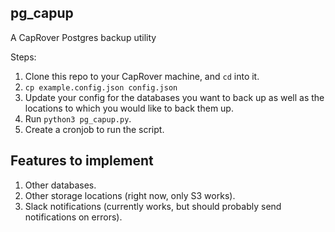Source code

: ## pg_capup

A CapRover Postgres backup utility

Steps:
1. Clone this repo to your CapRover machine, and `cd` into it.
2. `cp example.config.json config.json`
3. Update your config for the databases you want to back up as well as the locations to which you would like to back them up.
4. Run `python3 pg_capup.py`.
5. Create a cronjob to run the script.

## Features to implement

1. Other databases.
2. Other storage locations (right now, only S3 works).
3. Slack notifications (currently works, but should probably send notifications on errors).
---
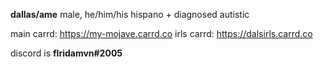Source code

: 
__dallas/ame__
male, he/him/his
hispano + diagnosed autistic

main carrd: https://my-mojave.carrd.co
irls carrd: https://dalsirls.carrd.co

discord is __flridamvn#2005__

▶ _EXERCISE PROMPT_:
Among the lines above, find the one with "1. Other databases." and the one with "3. Slack notifications". Quote both and everything between them, exactly.

▶ _OUTPUT FOR THIS EXERCISE_:
1. Other databases.
2. Other storage locations (right now, only S3 works).
3. Slack notifications (currently works, but should probably send notifications on errors).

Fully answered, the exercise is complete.